===== Material shown

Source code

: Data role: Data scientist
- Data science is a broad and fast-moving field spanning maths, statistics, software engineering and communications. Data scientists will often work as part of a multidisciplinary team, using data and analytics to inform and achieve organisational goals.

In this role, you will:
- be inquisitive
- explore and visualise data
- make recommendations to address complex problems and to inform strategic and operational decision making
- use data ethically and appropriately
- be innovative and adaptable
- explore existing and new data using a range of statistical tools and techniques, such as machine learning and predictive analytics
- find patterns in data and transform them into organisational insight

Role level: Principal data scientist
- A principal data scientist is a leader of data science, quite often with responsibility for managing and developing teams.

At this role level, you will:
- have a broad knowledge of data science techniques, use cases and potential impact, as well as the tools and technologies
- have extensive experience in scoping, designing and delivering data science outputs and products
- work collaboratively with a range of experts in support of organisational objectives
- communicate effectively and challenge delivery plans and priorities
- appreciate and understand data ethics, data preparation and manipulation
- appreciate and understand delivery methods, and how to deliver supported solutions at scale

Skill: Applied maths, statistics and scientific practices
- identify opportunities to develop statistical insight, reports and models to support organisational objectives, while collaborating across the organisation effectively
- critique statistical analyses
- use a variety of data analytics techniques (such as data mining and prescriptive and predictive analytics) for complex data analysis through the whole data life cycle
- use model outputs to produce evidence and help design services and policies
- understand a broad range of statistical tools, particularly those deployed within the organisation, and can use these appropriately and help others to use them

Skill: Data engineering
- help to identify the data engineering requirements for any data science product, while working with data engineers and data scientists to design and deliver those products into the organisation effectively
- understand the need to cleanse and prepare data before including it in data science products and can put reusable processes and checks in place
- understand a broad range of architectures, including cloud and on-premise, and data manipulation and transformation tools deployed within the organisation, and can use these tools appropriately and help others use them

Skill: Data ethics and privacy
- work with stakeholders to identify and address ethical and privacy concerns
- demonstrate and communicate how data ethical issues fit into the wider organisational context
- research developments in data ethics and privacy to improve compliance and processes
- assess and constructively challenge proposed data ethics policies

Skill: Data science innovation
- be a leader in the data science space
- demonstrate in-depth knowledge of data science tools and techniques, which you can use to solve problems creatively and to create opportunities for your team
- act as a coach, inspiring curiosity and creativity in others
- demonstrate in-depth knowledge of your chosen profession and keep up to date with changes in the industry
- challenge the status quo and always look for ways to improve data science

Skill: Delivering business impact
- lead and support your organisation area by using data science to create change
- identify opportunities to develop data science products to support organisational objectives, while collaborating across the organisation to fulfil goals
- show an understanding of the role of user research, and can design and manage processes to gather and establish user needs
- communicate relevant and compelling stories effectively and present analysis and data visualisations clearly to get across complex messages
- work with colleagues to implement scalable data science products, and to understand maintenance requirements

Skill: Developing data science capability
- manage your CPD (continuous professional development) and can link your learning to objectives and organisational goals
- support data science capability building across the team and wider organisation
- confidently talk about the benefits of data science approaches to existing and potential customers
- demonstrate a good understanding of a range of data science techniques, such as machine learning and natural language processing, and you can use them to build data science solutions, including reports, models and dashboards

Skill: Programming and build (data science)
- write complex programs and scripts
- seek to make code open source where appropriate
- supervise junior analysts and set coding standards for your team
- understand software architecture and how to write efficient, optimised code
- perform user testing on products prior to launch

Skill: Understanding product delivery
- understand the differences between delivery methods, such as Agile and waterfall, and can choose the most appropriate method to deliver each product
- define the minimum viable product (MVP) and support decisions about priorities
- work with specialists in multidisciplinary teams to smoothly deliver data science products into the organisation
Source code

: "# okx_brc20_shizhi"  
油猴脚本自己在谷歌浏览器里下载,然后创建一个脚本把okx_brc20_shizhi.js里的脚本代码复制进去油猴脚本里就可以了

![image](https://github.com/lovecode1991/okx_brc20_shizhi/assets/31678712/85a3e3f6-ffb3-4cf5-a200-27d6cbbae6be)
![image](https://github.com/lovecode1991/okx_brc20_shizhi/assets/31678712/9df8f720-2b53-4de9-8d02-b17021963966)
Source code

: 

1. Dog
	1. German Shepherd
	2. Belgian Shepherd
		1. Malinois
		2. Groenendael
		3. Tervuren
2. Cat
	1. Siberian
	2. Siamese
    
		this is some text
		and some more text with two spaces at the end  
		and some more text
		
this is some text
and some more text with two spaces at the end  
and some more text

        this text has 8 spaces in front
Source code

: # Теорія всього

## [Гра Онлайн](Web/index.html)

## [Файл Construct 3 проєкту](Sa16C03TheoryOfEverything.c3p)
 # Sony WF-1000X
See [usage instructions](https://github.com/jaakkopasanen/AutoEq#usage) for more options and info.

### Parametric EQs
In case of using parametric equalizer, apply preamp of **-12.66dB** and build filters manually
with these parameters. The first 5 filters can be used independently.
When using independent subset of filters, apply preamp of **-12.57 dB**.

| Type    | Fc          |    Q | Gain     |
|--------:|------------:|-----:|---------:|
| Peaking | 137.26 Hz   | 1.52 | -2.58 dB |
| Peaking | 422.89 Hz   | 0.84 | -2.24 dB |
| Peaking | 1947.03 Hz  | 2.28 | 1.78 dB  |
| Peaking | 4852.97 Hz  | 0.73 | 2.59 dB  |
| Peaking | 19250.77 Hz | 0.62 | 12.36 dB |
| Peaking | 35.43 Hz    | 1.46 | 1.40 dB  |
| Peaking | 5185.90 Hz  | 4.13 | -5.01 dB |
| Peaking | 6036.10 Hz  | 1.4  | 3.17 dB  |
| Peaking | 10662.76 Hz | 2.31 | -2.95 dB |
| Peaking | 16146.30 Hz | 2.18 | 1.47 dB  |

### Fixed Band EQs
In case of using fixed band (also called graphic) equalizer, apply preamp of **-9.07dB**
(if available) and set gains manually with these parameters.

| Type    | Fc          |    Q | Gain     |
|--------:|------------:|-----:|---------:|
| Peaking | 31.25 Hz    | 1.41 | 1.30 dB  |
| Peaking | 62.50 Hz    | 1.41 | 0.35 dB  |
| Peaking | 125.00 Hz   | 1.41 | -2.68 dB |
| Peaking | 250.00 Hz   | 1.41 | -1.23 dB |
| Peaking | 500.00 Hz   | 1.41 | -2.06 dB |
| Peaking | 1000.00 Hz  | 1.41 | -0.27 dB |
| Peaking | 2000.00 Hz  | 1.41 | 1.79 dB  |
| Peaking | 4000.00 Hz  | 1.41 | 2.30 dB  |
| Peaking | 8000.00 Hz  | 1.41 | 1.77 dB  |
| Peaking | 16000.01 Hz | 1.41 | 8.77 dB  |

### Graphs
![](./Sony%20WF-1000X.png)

==========

→ **Your objective**
Each line of the records that holds the word "will" should be copied out.

→ **Solution to this exercise**
- Data science is a broad and fast-moving field spanning maths, statistics, software engineering and communications. Data scientists will often work as part of a multidisciplinary team, using data and analytics to inform and achieve organisational goals.
In this role, you will:
At this role level, you will:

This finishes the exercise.